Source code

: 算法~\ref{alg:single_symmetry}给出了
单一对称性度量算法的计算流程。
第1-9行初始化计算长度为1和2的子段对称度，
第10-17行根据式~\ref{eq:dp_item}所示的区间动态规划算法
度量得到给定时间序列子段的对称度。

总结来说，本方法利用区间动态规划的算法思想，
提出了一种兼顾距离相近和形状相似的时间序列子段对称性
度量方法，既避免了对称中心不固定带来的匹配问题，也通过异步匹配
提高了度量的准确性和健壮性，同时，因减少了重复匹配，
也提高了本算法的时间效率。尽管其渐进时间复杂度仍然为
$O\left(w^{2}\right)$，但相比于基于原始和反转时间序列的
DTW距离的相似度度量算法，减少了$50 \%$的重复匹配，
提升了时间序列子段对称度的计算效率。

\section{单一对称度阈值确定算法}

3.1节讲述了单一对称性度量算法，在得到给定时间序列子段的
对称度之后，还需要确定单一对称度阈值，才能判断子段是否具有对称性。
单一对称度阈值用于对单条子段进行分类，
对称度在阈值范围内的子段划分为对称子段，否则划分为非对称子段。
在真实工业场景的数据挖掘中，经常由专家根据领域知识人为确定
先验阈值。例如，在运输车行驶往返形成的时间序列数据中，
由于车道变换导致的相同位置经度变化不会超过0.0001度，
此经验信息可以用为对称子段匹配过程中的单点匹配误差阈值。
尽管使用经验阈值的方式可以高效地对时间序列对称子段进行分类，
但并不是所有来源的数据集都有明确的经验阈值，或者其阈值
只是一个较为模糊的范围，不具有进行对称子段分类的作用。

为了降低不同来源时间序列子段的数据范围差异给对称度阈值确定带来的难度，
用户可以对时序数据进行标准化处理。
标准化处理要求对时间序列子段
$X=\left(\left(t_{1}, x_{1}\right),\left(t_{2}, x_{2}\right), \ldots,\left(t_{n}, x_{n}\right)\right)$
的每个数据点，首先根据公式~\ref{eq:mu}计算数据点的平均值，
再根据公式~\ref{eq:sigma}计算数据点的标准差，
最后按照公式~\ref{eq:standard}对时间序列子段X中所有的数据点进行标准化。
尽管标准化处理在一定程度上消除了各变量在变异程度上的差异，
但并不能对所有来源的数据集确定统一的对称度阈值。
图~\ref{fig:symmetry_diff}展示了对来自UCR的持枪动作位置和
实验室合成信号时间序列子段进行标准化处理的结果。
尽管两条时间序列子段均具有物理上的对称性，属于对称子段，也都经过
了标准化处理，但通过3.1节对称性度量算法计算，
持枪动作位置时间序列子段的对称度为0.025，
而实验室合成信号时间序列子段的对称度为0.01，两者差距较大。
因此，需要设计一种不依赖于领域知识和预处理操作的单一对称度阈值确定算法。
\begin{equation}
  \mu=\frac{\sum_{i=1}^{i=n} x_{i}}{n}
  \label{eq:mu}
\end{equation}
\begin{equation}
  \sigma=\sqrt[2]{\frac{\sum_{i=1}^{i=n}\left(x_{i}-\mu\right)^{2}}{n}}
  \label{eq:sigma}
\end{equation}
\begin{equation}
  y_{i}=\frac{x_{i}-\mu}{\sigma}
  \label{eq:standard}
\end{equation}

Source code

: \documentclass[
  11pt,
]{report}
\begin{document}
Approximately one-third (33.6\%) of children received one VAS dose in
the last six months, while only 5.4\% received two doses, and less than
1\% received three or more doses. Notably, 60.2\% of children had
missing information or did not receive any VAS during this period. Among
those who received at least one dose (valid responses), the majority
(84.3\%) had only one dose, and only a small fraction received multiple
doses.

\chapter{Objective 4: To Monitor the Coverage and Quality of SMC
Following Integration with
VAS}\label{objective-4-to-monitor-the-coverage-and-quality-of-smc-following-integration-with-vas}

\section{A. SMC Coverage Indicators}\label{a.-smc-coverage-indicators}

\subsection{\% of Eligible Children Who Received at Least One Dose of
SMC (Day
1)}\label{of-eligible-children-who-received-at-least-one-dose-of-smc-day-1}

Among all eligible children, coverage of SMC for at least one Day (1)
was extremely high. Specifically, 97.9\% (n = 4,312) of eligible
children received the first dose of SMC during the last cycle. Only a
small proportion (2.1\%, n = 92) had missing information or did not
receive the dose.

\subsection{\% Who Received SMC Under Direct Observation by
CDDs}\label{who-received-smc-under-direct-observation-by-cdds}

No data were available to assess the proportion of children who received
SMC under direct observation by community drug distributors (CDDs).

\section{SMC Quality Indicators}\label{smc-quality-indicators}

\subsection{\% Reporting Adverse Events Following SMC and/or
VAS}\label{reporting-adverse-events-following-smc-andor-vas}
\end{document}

-- PROBLEM --
Considering only the material above, set down every line from the one with "Among all eligible" to the one with "No data were", inclusive, exactly as written.

-- RESPONSE TO THIS EXERCISE --
Among all eligible children, coverage of SMC for at least one Day (1)
was extremely high. Specifically, 97.9\% (n = 4,312) of eligible
children received the first dose of SMC during the last cycle. Only a
small proportion (2.1\%, n = 92) had missing information or did not
receive the dose.

\subsection{\% Who Received SMC Under Direct Observation by
CDDs}\label{who-received-smc-under-direct-observation-by-cdds}

No data were available to assess the proportion of children who received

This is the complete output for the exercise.